JUST WHEN CHARLOTTE HAD STARTED to think this might not be such a bad gig, after all—terrible weather and camp fever, true, but no big medical crises to deal with—all hell had started breaking loose.
First, Danzig had been attacked and killed by his own husky and now—now Murphy was trying to tell her that the mutilated body lying before her on the floor of the botany lab was the dead Danzig’s handiwork.
“That’s not possible,” she said, for the hundredth time. “I pronounced Danzig dead myself. I stitched his throat closed with my own two hands, I hit him twice—no, three times—with the defib paddles, and I saw him flatline.” She knelt and put a hand to the side of Ackerley’s cold neck. “And I saw him zipped into the body bag.”
“Well, somehow he got out,” Murphy insisted. “That’s all I can tell you. Wilde and Lawson both swear to it.”
If she didn’t know better, she’d have asked if they were drunk at the time, or flying high on something even more potent. But she knew Michael and she knew Lawson and she knew they would never make up anything so awful. And this was indeed about as awful as it could get. The throat and shoulders had been savagely torn, and the gushing blood had saturated his shirt and pants. Somehow his glasses, though spattered with gore, had managed to stay on throughout the attack. Whoever, or whatever, had done this, was something far worse than anything she had encountered even on the worst night in the Chicago ER.

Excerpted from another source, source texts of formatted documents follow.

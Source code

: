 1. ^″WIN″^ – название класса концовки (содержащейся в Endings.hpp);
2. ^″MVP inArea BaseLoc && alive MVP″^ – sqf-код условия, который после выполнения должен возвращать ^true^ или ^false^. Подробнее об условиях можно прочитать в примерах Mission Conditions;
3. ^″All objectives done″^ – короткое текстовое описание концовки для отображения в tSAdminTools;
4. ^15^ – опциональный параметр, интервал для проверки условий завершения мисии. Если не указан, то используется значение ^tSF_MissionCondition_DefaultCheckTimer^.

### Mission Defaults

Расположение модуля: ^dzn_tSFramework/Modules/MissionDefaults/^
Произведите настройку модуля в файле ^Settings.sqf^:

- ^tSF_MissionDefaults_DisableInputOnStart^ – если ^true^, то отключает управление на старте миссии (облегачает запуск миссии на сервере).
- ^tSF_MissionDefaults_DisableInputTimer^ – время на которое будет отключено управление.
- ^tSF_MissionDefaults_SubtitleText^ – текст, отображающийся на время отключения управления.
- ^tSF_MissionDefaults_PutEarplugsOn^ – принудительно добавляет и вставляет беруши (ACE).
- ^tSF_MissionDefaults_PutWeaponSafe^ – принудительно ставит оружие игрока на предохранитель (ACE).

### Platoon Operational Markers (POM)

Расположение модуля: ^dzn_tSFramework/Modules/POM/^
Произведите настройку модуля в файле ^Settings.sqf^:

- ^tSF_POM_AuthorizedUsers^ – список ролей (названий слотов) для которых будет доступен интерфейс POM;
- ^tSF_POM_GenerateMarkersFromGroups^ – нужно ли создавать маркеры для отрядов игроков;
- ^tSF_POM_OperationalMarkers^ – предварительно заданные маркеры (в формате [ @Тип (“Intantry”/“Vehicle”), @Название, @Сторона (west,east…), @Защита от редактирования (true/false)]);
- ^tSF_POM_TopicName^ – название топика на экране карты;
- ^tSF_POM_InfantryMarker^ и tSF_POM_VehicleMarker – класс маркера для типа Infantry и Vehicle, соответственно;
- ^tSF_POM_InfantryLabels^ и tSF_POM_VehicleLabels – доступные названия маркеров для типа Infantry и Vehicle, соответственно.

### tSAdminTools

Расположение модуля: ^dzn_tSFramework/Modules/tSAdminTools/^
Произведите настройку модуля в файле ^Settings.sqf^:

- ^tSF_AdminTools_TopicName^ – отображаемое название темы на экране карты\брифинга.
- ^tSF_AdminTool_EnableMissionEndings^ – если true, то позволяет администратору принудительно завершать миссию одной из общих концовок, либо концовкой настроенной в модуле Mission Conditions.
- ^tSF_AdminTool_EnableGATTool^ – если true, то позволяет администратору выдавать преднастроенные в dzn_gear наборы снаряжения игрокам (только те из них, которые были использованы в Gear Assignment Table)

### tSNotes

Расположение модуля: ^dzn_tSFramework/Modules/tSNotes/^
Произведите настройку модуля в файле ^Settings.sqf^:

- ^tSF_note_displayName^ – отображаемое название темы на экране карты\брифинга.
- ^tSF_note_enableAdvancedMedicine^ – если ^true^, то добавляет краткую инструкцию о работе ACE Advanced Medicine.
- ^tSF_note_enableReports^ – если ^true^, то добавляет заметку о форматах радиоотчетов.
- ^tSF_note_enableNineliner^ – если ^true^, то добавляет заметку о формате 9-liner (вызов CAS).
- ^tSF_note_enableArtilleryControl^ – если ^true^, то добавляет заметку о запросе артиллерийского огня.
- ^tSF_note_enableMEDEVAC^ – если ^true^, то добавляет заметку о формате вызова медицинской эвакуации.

“I know you’ll want to do a more thorough exam,” Murphy said, nervously pacing behind her, “but in view of what’s happened to Danzig, I’m not taking any chances.” She had already noticed the telltale bulge of a gun and holster under his coat.
“What’s that mean?”
“I’ll show you.”
What it meant, Charlotte discovered, was that the body was to be packed up and then loaded, by the two of them, onto a toboggan, which they then dragged, as inconspicuously as they could, around the back of the out buildings and to a seldom-used storage shed and meat locker. The old meat locker turned out to be a cavernous, dilapidated shed. In it, there were crates of Coke and beer and culinary supplies. Murphy went all the way to the back, then with one arm swept a couple of cans and utensils off a long crate about three feet high. A thick metal pipe, with flaking red paint, ran along the wall just above it.
“Let’s lay him down here,” he said. Murphy took the shoulders, and Charlotte the feet, and they put the body down as gently and respectfully as they could. As Charlotte straightened up, she saw that the crate was stamped, in black letters, MIXED CONDIMENTS: HEINZ.
“And why is this better than taking him to the infirmary for the autopsy?” Charlotte said.
“Because we can keep it quiet,” Murphy replied, “at least for a while. And it’s safer here.”